Blessed be my iPad… Have been doing bits of what I call heavy-heart research – trailing photos on-line of WWII child-soldiers and partisans aged 12/13/14/15, compared to whom my dad, who entered war at 17, seems like an old soul. Have also looked at photos of PoWs, from all sides. Can see why my dad considered himself lucky. Started reading Marianne Hirsch‘s Family Frames, peeked into Gabriele Schwarz’s Haunting Legacies, listened to Michael Goldfarb remembering Alice Herz-Sommer, to a programme about the memory of genocide in Rwanda, to another on trauma transmitted through generations and conflict-resolution, one about how Long March is recalled in China, saw pix on the tele of scarily masked men organising into militias on Krim, etc etc. Everything seems to connect.
Coming back to the photos I’m working with, their shifting meaning, and their passage to me: their entwined personal&official nature. They are documentary evidence that my dad was a PoW in the US, and declare a change of status and location: from soldier of the Wehrmacht to prisoner-of-war of an allied state (a kind of passage too). I found them in a photo-album at my mom’s, where my dad assembled them after his return to civilian life, and re-photographed them. Now I’m looking at my copies here, decades after the fact, and showing you fragmented views. Questions about borderlines beset me wherever I turn. In some ways I’ve become, or rather, declared myself their owner. Am I also their care-taker if I chose to work with them? All the while my dad slips in and out of view.
The lack of presence I perceive in his smooth, young face pulls me into vertiginous territory. Barthes talks about ‘discovering’ (not just recognising) his mother in that image of her as a little girl. It’s her eyes that hold him, connect him. In none of these photos does my dad look into the camera (or back at me): not when he is shown on his own, not when he sits next to the other young PoW, not when he kneels in the first row of the group of seven. His gaze teeters out towards his right, unfocused. He is somewhere else.

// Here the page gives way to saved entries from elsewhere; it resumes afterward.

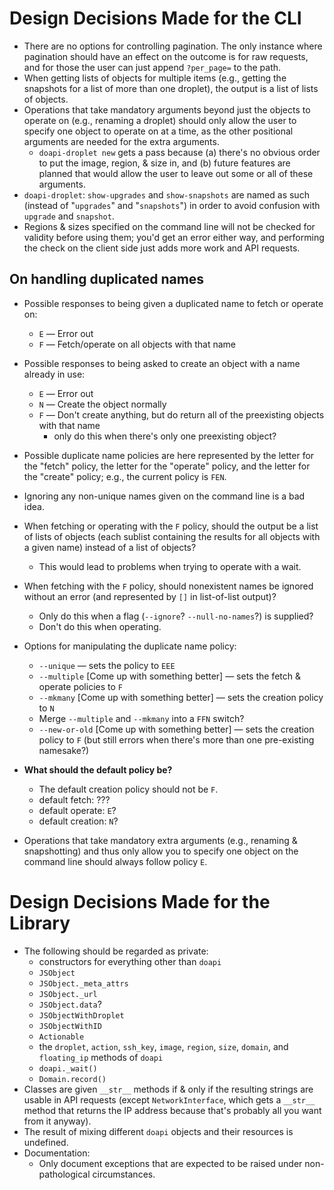 # Design Decisions Made for the CLI

- There are no options for controlling pagination.  The only instance where
  pagination should have an effect on the outcome is for raw requests, and for
  those the user can just append `?per_page=` to the path.
- When getting lists of objects for multiple items (e.g., getting the snapshots
  for a list of more than one droplet), the output is a list of lists of
  objects.
- Operations that take mandatory arguments beyond just the objects to operate
  on (e.g., renaming a droplet) should only allow the user to specify one
  object to operate on at a time, as the other positional arguments are needed
  for the extra arguments.
    - `doapi-droplet new` gets a pass because (a) there's no obvious order to
      put the image, region, & size in, and (b) future features are planned
      that would allow the user to leave out some or all of these arguments.
- `doapi-droplet`: `show-upgrades` and `show-snapshots` are named as such
  (instead of "`upgrades`" and "`snapshots`") in order to avoid confusion with
  `upgrade` and `snapshot`.
- Regions & sizes specified on the command line will not be checked for
  validity before using them; you'd get an error either way, and performing the
  check on the client side just adds more work and API requests.

## On handling duplicated names

- Possible responses to being given a duplicated name to fetch or operate on:
    - `E` — Error out
    - `F` — Fetch/operate on all objects with that name

- Possible responses to being asked to create an object with a name already in
  use:
    - `E` — Error out
    - `N` — Create the object normally
    - `F` — Don't create anything, but do return all of the preexisting objects
      with that name
        - only do this when there's only one preexisting object?

- Possible duplicate name policies are here represented by the letter for the
  "fetch" policy, the letter for the "operate" policy, and the letter for the
  "create" policy; e.g., the current policy is `FEN`.

- Ignoring any non-unique names given on the command line is a bad idea.

- When fetching or operating with the `F` policy, should the output be a list
  of lists of objects (each sublist containing the results for all objects with
  a given name) instead of a list of objects?
    - This would lead to problems when trying to operate with a wait.

- When fetching with the `F` policy, should nonexistent names be ignored
  without an error (and represented by `[]` in list-of-list output)?
    - Only do this when a flag (`--ignore`?  `--null-no-names`?) is supplied?
    - Don't do this when operating.

- Options for manipulating the duplicate name policy:
    - `--unique` — sets the policy to `EEE`
    - `--multiple` [Come up with something better] — sets the fetch & operate
      policies to `F`
    - `--mkmany` [Come up with something better] — sets the creation policy to
      `N`
    - Merge `--multiple` and `--mkmany` into a `FFN` switch?
    - `--new-or-old` [Come up with something better] — sets the creation policy
      to `F` (but still errors when there's more than one pre-existing
      namesake?)

- **What should the default policy be?**
    - The default creation policy should not be `F`.
    - default fetch: ???
    - default operate: `E`?
    - default creation: `N`?

- Operations that take mandatory extra arguments (e.g., renaming &
  snapshotting) and thus only allow you to specify one object on the command
  line should always follow policy `E`.

# Design Decisions Made for the Library

- The following should be regarded as private:
    - constructors for everything other than `doapi`
    - `JSObject`
    - `JSObject._meta_attrs`
    - `JSObject._url`
    - `JSObject.data`?
    - `JSObjectWithDroplet`
    - `JSObjectWithID`
    - `Actionable`
    - the `droplet`, `action`, `ssh_key`, `image`, `region`, `size`, `domain`,
      and `floating_ip` methods of `doapi`
    - `doapi._wait()`
    - `Domain.record()`
- Classes are given `__str__` methods if & only if the resulting strings are
  usable in API requests (except `NetworkInterface`, which gets a `__str__`
  method that returns the IP address because that's probably all you want from
  it anyway).
- The result of mixing different `doapi` objects and their resources is
  undefined.
- Documentation:
    - Only document exceptions that are expected to be raised under
      non-pathological circumstances.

Barthes also talks about dress locating someone of a previous generation in history. Military dress does that even better. Here is my dad in a uniform which replaced one I find even more troubling, that of a Wehrmacht-soldier. Face, gaze and context throw me about – between closeness and distance, rapport and alienation, wanting to lean in and turn away, some of which finds tentative expression in my work-in-process.

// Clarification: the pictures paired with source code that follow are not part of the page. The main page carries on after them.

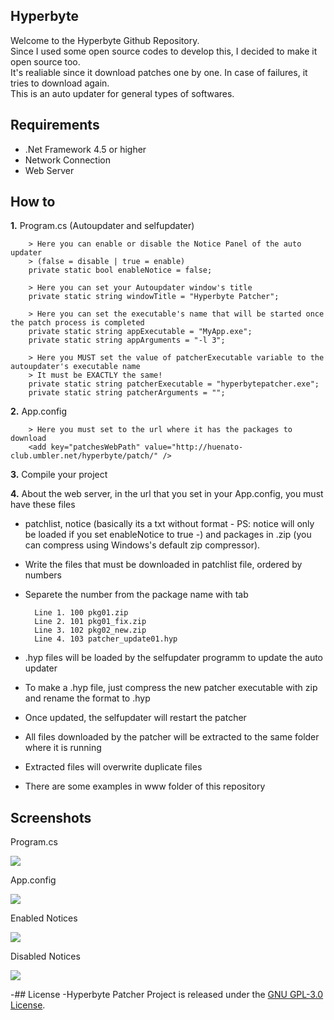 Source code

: ## Hyperbyte   
Welcome to the Hyperbyte Github Repository. <br/>
Since I used some open source codes to develop this, I decided to make it open source too. <br/>
It's realiable since it download patches one by one. In case of failures, it tries to download again. </br>
This is an auto updater for general types of softwares.

## Requirements
- .Net Framework 4.5 or higher
- Network Connection
- Web Server

## How to
**1.** Program.cs (Autoupdater and selfupdater)

        > Here you can enable or disable the Notice Panel of the auto updater
        > (false = disable | true = enable)
        private static bool enableNotice = false;
        
        > Here you can set your Autoupdater window's title
        private static string windowTitle = "Hyperbyte Patcher";
        
        > Here you can set the executable's name that will be started once the patch process is completed
        private static string appExecutable = "MyApp.exe";
        private static string appArguments = "-l 3";
        
        > Here you MUST set the value of patcherExecutable variable to the autoupdater's executable name
        > It must be EXACTLY the same!
        private static string patcherExecutable = "hyperbytepatcher.exe";
        private static string patcherArguments = "";

**2.** App.config

        > Here you must set to the url where it has the packages to download
        <add key="patchesWebPath" value="http://huenato-club.umbler.net/hyperbyte/patch/" />

**3.** Compile your project

**4.** About the web server, in the url that you set in your App.config, you must have these files
- patchlist, notice (basically its a txt without format - PS: notice will only be loaded if you set enableNotice to true -) and packages in .zip (you can compress using Windows's default zip compressor).
- Write the files that must be downloaded in patchlist file, ordered by numbers
- Separete the number from the package name with tab

        Line 1. 100 pkg01.zip
        Line 2. 101 pkg01_fix.zip
        Line 3. 102 pkg02_new.zip
        Line 4. 103 patcher_update01.hyp

- .hyp files will be loaded by the selfupdater programm to update the auto updater
- To make a .hyp file, just compress the new patcher executable with zip and rename the format to .hyp
- Once updated, the selfupdater will restart the patcher
- All files downloaded by the patcher will be extracted to the same folder where it is running
- Extracted files will overwrite duplicate files
- There are some examples in www folder of this repository

## Screenshots

Program.cs

<img src="http://i.imgur.com/Hhp87XI.png"/>

App.config

<img src="http://i.imgur.com/FBaxKZX.png"/>

Enabled Notices

<img src="http://i.imgur.com/EwJxEiU.png"/>

Disabled Notices

<img src="http://i.imgur.com/MIHh6l9.png"/>

-## License
 -Hyperbyte Patcher Project is released under the [GNU GPL-3.0 License](http://opensource.org/licenses/GPL-3.0).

For example: I’ve been stitching into the image which shows him alone, adding layer on layer of crisscrossing blue thread. I want to build up more, create a form that juts out from the image like an extra-limb. It seems to me that not only do I want to give the photo a haptic quality, I want to give it ‘body’.
The dense web of mohair/silk yarn over my dad’s face has aspects of abjection as well as protection (mine? his?). The working process is slow, tender and piercing: a caress and a severing; also a bit like wrapping a beautiful bandage around a wound on someone’s head. I imagine breath underneath, and now I hold mine.
As my hands denied more stints with the needle I explored this in photoshop, closing in on that wavering gaze, its blurred shift to the right. Again and again I sat at the computer to stare at it.
Then I played, putting together mirror-halves, which led me to places where the sense of abjection and alienation assails. Much of this work-in-process doesn’t exist in real terms, the collages aren’t glued and can be re-arranged, these mirror-pieces reside on my computer, everything is contingent, and thus unsettling to me, who wants to present finished pieces. Part of me thinks that this may be a good thing, another part worries I’ll grind to a halt.